Watch CBS News

Goodling Says No Again To Request For Testimony

Attorneys for Monica Goodling, a Justice Department official caught up the U.S. Attorney firing scandal, again asked the House Judiciary Committee today not to call their client before the panel to discuss the matter.

John Dowd, Goodling's lawyer, told Reps. John Conyers (D-Mich.) and Linda Sanchez (D-Calif.), who are leading the investigation for the committee, in a letter today that Goodling will not agree to testify or be interviewed by committee staff, either in private or public. Goodling, an advisor to Attorney General Alberto Gonzales, will instead invoke her Firth Amendment right not to answer questions.

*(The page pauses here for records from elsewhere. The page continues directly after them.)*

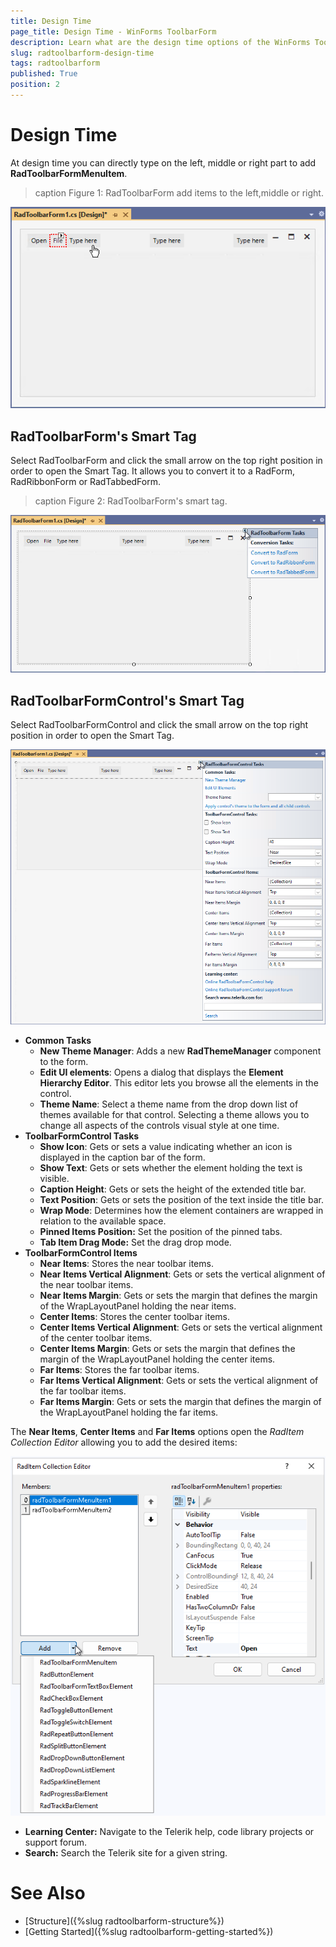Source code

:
 ```yaml
---
title: Design Time
page_title: Design Time - WinForms ToolbarForm
description: Learn what are the design time options of the WinForms ToolbarForm.  
slug: radtoolbarform-design-time
tags: radtoolbarform
published: True
position: 2
---
```


# Design Time 

At design time you can directly type on the left, middle or right part to add **RadToolbarFormMenuItem**.

>caption Figure 1: RadToolbarForm add items to the left,middle or right.

![WinForms RadToolbarForm Design Time](images/toolbarform-design-time001.png)

## RadToolbarForm's Smart Tag

Select RadToolbarForm and click the small arrow on the top right position in order to open the Smart Tag. It allows you to convert it to a RadForm, RadRibbonForm or RadTabbedForm.

>caption Figure 2: RadToolbarForm's smart tag.

![WinForms RadToolbarForm Smart Tag](images/toolbarform-design-time002.png)

## RadToolbarFormControl's Smart Tag

Select RadToolbarFormControl and click the small arrow on the top right position in order to open the Smart Tag.

![WinForms RadToolbarFormControl Smart Tag](images/toolbarform-design-time003.png)

* **Common Tasks**
    - **New Theme Manager**: Adds a new **RadThemeManager** component to the form.
    - **Edit UI elements**: Opens a dialog that displays the **Element Hierarchy Editor**. This editor lets you browse all the elements in the control.
    - **Theme Name**: Select a theme name from the drop down list of themes available for that control. Selecting a theme allows you to change all aspects of the controls visual style at one time.
* **ToolbarFormControl Tasks**
    - **Show Icon**: Gets or sets a value indicating whether an icon is displayed in the caption bar of the form.
    - **Show Text**: Gets or sets whether the element holding the text is visible.
    - **Caption Height**: Gets or sets the height of the extended title bar.
    - **Text Position**: Gets or sets the position of the text inside the title bar.
    - **Wrap Mode**: Determines how the element containers are wrapped in relation to the available space.
    - __Pinned Items Position:__ Set the position of the pinned tabs.
    - __Tab Item Drag Mode:__ Set the drag drop mode.
* **ToolbarFormControl Items**
    - **Near Items**: Stores the near toolbar items.
    - **Near Items Vertical Alignment**: Gets or sets the vertical alignment of the near toolbar items.
    - **Near Items Margin**: Gets or sets the margin that defines the margin of the WrapLayoutPanel holding the near items.
    - **Center Items**: Stores the center toolbar items.
    - **Center Items Vertical Alignment**: Gets or sets the vertical alignment of the center toolbar items.
    - **Center Items Margin**: Gets or sets the margin that defines the margin of the WrapLayoutPanel holding the center items.
    - **Far Items**: Stores the far toolbar items.
    - **Far Items Vertical Alignment**: Gets or sets the vertical alignment of the far toolbar items.
    - **Far Items Margin**: Gets or sets the margin that defines the margin of the WrapLayoutPanel holding the far items.
    
The **Near Items**, **Center Items** and **Far Items** options open the *RadItem Collection Editor* allowing you to add the desired items:

![WinForms RadToolbarFormControl RadItem Collection Editor](images/toolbarform-design-time004.png)

* __Learning Center:__ Navigate to the Telerik help, code library projects or support forum.
* __Search:__ Search the Telerik site for a given string.

# See Also

* [Structure]({%slug radtoolbarform-structure%})
* [Getting Started]({%slug  radtoolbarform-getting-started%})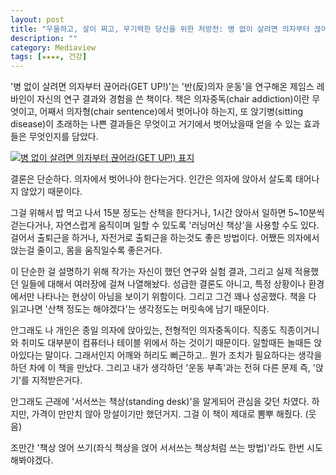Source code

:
 ```yaml
---
layout: post
title: "우울하고, 살이 찌고, 무기력한 당신을 위한 처방전: 병 없이 살려면 의자부터 끊어라(GET UP!)"
description: ""
category: Mediaview
tags: [★★★★, 건강]
---
```


'병 없이 살려면 의자부터 끊어라(GET UP!)'는 '반(反)의자 운동'을 연구해온 제임스 레바인이 자신의 연구 결과와 경험을 쓴 책이다.
책은 의자중독(chair addiction)이란 무엇이고,
어째서 의자형(chair sentence)에서 벗어나야 하는지,
또 앉기병(sitting disease)이 초래하는 나쁜 결과들은 무엇이고
거기에서 벗어났을때 얻을 수 있는 효과들은 무엇인지를 담았다.

[![병 없이 살려면 의자부터 끊어라(GET UP!) 표지](https://lh3.googleusercontent.com/-LVjLuIPdm3g/VTjwyV5HhEI/AAAAAAAAPTM/hnAMqnIeH88/w270/getup-book-2015.jpg "현대 도시 사회의 고질병인 '앉기병'에 대해 다뤘다.")](http://www.aladin.co.kr/shop/wproduct.aspx?ISBN=8960868086&ttbkey=ttbreznoa0249001&COPYPaper=1)

결론은 단순하다.
의자에서 벗어나야 한다는거다.
인간은 의자에 앉아서 살도록 태어나지 않았기 때문이다.

그걸 위해서 밥 먹고 나서 15분 정도는 산책을 한다거나,
1시간 앉아서 일하면 5~10분씩 걷는다거나,
자연스럽게 움직이며 일할 수 있도록 '러닝머신 책상'을 사용할 수도 있다.
걸어서 출퇴근을 하거나, 자전거로 출퇴근을 하는것도 좋은 방법이다.
어쨌든 의자에서 앉는걸 줄이고, 몸을 움직일수록 좋은거다.

이 단순한 걸 설명하기 위해 작가는 자신이 했던 연구와 실험 결과, 그리고 실제 적용했던 일들에 대해서 여러장에 걸쳐 나열해놨다.
성급한 결론도 아니고, 특정 상황이나 환경에서만 나타나는 현상이 아님을 보이기 위함이다.
그리고 그건 꽤나 성공했다.
책을 다 읽고나면 '산책 정도는 해야겠다'는 생각정도는 머릿속에 남기 때문이다.

안그래도 나 개인은 종일 의자에 앉아있는, 전형적인 의자중독이다.
직종도 직종이거니와 취미도 대부분이 컴퓨터나 테이블 위에서 하는 것이기 때문이다.
일할때든 놀때든 앉아있다는 말이다.
그래서인지 어깨와 허리도 뻐근하고.. 뭔가 조치가 필요하다는 생각을 하던 차에 이 책을 만났다.
그리고 내가 생각하던 '운동 부족'과는 전혀 다른 문제 즉, '앉기'를 지적받은거다.

안그래도 근래에 '서서쓰는 책상(standing desk)'을 알게되어 관심을 갖던 차였다.
하지만, 가격이 만만치 않아 망설이기만 했던거지.
그걸 이 책이 제대로 뽐뿌 해줬다. (웃음)

조만간 '책상 얹어 쓰기(좌식 책상을 얹어 서서쓰는 책상처럼 쓰는 방법)'라도 한번 시도해봐야겠다.
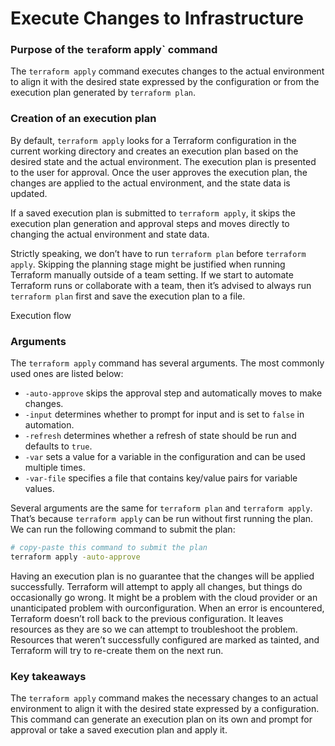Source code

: # Execute Changes to Infrastructure

### Purpose of the `ter`aform apply\` command <a href="#purpose-of-the-teraform-apply-command" id="purpose-of-the-teraform-apply-command"></a>

The `terraform apply` command executes changes to the actual environment to align it with the desired state expressed by the configuration or from the execution plan generated by `terraform plan`.

### Creation of an execution plan <a href="#creation-of-an-execution-plan" id="creation-of-an-execution-plan"></a>

By default, `terraform apply` looks for a Terraform configuration in the current working directory and creates an execution plan based on the desired state and the actual environment. The execution plan is presented to the user for approval. Once the user approves the execution plan, the changes are applied to the actual environment, and the state data is updated.

If a saved execution plan is submitted to `terraform apply`, it skips the execution plan generation and approval steps and moves directly to changing the actual environment and state data.

Strictly speaking, we don’t have to run `terraform plan` before `terraform apply`. Skipping the planning stage might be justified when running Terraform manually outside of a team setting. If we start to automate Terraform runs or collaborate with a team, then it’s advised to always run `terraform plan` first and save the execution plan to a file.

Execution flow

### Arguments <a href="#arguments" id="arguments"></a>

The `terraform apply` command has several arguments. The most commonly used ones are listed below:

* `-auto-approve` skips the approval step and automatically moves to make changes.
* `-input` determines whether to prompt for input and is set to `false` in automation.
* `-refresh` determines whether a refresh of state should be run and defaults to `true`.
* `-var` sets a value for a variable in the configuration and can be used multiple times.
* `-var-file` specifies a file that contains key/value pairs for variable values.

Several arguments are the same for `terraform plan` and `terraform apply`. That’s because `terraform apply` can be run without first running the plan. We can run the following command to submit the plan:

```bash
# copy-paste this command to submit the plan
terraform apply -auto-approve 
```

Having an execution plan is no guarantee that the changes will be applied successfully. Terraform will attempt to apply all changes, but things do occasionally go wrong. It might be a problem with the cloud provider or an unanticipated problem with ourconfiguration. When an error is encountered, Terraform doesn’t roll back to the previous configuration. It leaves resources as they are so we can attempt to troubleshoot the problem. Resources that weren’t successfully configured are marked as tainted, and Terraform will try to re-create them on the next run.

### Key takeaways <a href="#key-takeaways" id="key-takeaways"></a>

The `terraform apply` command makes the necessary changes to an actual environment to align it with the desired state expressed by a configuration. This command can generate an execution plan on its own and prompt for approval or take a saved execution plan and apply it.

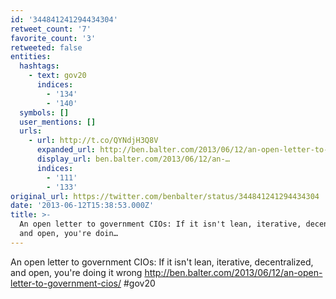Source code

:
```yaml
---
id: '344841241294434304'
retweet_count: '7'
favorite_count: '3'
retweeted: false
entities:
  hashtags:
    - text: gov20
      indices:
        - '134'
        - '140'
  symbols: []
  user_mentions: []
  urls:
    - url: http://t.co/QYNdjH3Q8V
      expanded_url: http://ben.balter.com/2013/06/12/an-open-letter-to-government-cios/
      display_url: ben.balter.com/2013/06/12/an-…
      indices:
        - '111'
        - '133'
original_url: https://twitter.com/benbalter/status/344841241294434304
date: '2013-06-12T15:38:53.000Z'
title: >-
  An open letter to government CIOs: If it isn't lean, iterative, decentralized,
  and open, you're doin…
---
```


An open letter to government CIOs: If it isn't lean, iterative, decentralized, and open, you're doing it wrong http://ben.balter.com/2013/06/12/an-open-letter-to-government-cios/ #gov20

Goodling is asserting her consitutional privilege not to answer questions from the House or Senate Judiciary committees "after learning that Deputy Attorney General Paul McNulty had privately told Senatpr Schumer that Mr. McNulty had not been entirely candid in his testimony before the Senate Judiciary Committee and had blamed Ms. Goodling and others for failing to inform him of pertinent facts prior to his testimony." Goodling, through Dowd, has denied the claim by McNulty.

Senate Judiciary Committee Chairman Patrick Leahy (D-Vt.) has written to Gonzales to ask whether Goodling, who has taken personal leave from Justice, is still on the department payroll.